Caminaron a paso acelerado, con la mirada de un fugitivo. Miraban por encima del hombro, temiendo que alguien los hubiera visto.

Llegaron a la estación.

El ruido, la gente, el caos... todo era un camuflaje perfecto.

Se sentaron en un banco, con el corazón latiendo con fuerza.

—¿Estás bien? —preguntó Leo, mirándola con una mirada de preocupación.

—Sí. Estoy bien. Pero... ¿por qué? ¿Por qué vinieron?

Leo se quedó en silencio. Miraba el suelo.

—Te lo advertí, Elena. Te dije que no debías venir.

—No iba a dejar que te atraparan. No después de todo lo que me has dicho.

Él la miró a los ojos, una mezcla de culpa y gratitud en su rostro.

—No sabes lo que esto significa para mí, Elena.

—Lo sé. Significa que estoy en peligro. Pero... no me importa.

Leo se quedó sin palabras. La valentía de esa chica que había conocido en una iglesia lo sorprendió.

—Tenemos que ir a la siguiente ciudad —dijo Leo, su voz llena de una nueva determinación—. No podemos volver a casa.

—¿A dónde vamos a ir?

—No lo sé. Pero tenemos que irnos.

Elena asintió.

—Lo que tú digas.

Se levantaron del banco y se dirigieron hacia las taquillas. Compraron dos billetes, con el dinero que Leo llevaba en el bolsillo.

—Gracias —dijo Elena, mirando a Leo con una sonrisa triste—. Por no dejarme.

—Nunca lo haría —respondió él, tomando su mano—. Eres lo único que tengo.

Entraron al tren, y se sentaron en un asiento. El tren arrancó, y ellos miraron por la ventana, con el mundo pasando a toda velocidad.

Su amor, que era un secreto, ahora era una huida.

La seguridad de sus vidas perfectas había desaparecido.

Pero en ese tren, en medio de la oscuridad, con sus manos unidas, sabían que estaban juntos.

Y eso era todo lo que importaba.

EL NUEVO COMIENZO

El tren se detuvo en una ciudad desconocida.

Bajaron, con el corazón en la garganta.

No tenían un plan.

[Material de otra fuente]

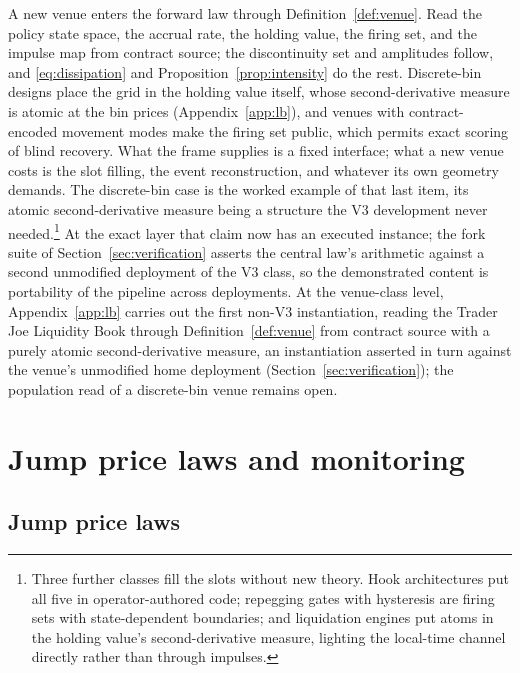 \documentclass[11pt,a4paper]{article}
\theoremstyle{definition}
\theoremstyle{plain}
\theoremstyle{remark}
\begin{document}
A new venue enters the forward law through Definition~\ref{def:venue}. Read the policy state space, the accrual rate, the holding value, the firing set, and the impulse map from contract source; the 
discontinuity set and amplitudes follow, and \eqref{eq:dissipation} and Proposition~\ref{prop:intensity} do the rest. Discrete-bin designs place the grid in the holding value itself, whose second-derivative 
measure is atomic at the bin prices (Appendix~\ref{app:lb}), and venues with contract-encoded movement modes make the firing set public, which permits exact scoring of blind recovery. What the 
frame supplies is a fixed interface; what a new venue costs is the slot filling, the event reconstruction, and whatever its own geometry demands. The discrete-bin case is the worked example of 
that last item, its atomic second-derivative measure being a structure the V3 development never needed.\footnote{Three further classes fill the slots without new theory. Hook architectures put all 
five in operator-authored code; repegging gates with hysteresis are firing sets with state-dependent boundaries; and liquidation engines put atoms in the holding value's second-derivative measure, 
lighting the local-time channel directly rather than through impulses.} At the exact layer that claim now has an executed instance; the fork suite of Section~\ref{sec:verification} asserts the central 
law's arithmetic against a second unmodified deployment of the V3 class, so the demonstrated content is portability of the pipeline across deployments. At the venue-class level, Appendix~\ref{app:lb} 
carries out the first non-V3 instantiation, reading the Trader Joe Liquidity Book through Definition~\ref{def:venue} from contract source with a purely atomic second-derivative measure, an 
instantiation asserted in turn against the venue's unmodified home deployment (Section~\ref{sec:verification}); the population read of a discrete-bin venue remains open.


\section{Jump price laws and monitoring}\label{sec:extensions}\label{sec:instrumentresponse}

\subsection{Jump price laws}\label{sec:jumps}
\end{document}
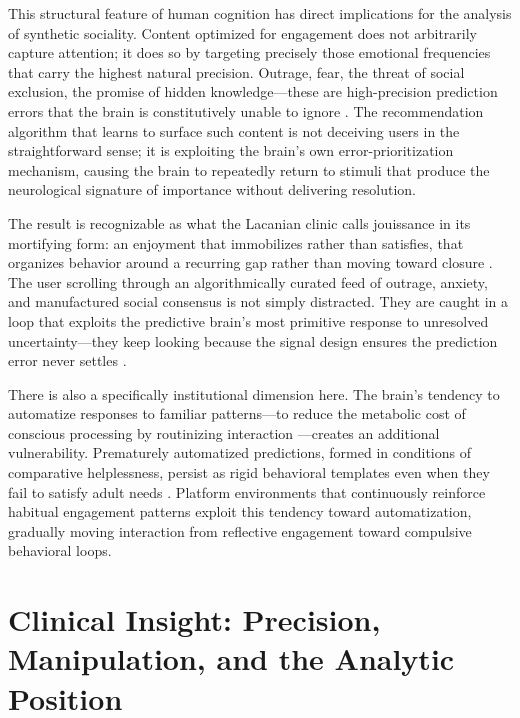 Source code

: \documentclass[12pt,a4paper]{article}
\begin{document}
This structural feature of human cognition has direct implications for the analysis of synthetic
sociality. Content optimized for engagement does not arbitrarily capture attention; it does so
by targeting precisely those emotional frequencies that carry the highest natural precision.
Outrage, fear, the threat of social exclusion, the promise of hidden knowledge---these are
high-precision prediction errors that the brain is constitutively unable to ignore
\citep{vosoughi2018,friston2013}. The recommendation algorithm that learns to surface such
content is not deceiving users in the straightforward sense; it is exploiting the brain's own
error-prioritization mechanism, causing the brain to repeatedly return to stimuli that produce
the neurological signature of importance without delivering resolution.

The result is recognizable as what the Lacanian clinic calls jouissance in its mortifying form:
an enjoyment that immobilizes rather than satisfies, that organizes behavior around a recurring
gap rather than moving toward closure \citep{dallaglio2024}. The user scrolling through an
algorithmically curated feed of outrage, anxiety, and manufactured social consensus is not simply
distracted. They are caught in a loop that exploits the predictive brain's most primitive
response to unresolved uncertainty---they keep looking because the signal design ensures the
prediction error never settles \citep{friston2010,vosoughi2018}.

There is also a specifically institutional dimension here. The brain's tendency to automatize
responses to familiar patterns---to reduce the metabolic cost of conscious processing by
routinizing interaction \citep{solms2021}---creates an additional vulnerability. Prematurely
automatized predictions, formed in conditions of comparative helplessness, persist as rigid
behavioral templates even when they fail to satisfy adult needs \citep{dallaglio2024}. Platform
environments that continuously reinforce habitual engagement patterns exploit this tendency
toward automatization, gradually moving interaction from reflective engagement toward compulsive
behavioral loops.

\section{Clinical Insight: Precision, Manipulation, and the Analytic Position}
\end{document}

No tenían un lugar a donde ir.

—¿Qué hacemos ahora? —preguntó Elena, su voz llena de pánico.

—No lo sé —respondió Leo, mirando a su alrededor—. Pero no podemos quedarnos aquí.

Caminaron por las calles, sin rumbo fijo, con el frío de la noche calándoles los huesos.

Se sentaron en un banco en un parque.

—¿Qué vamos a hacer, Leo? No tenemos dinero. No tenemos un lugar a donde ir.

—Lo sé. Pero no te preocupes. Vamos a encontrar una solución.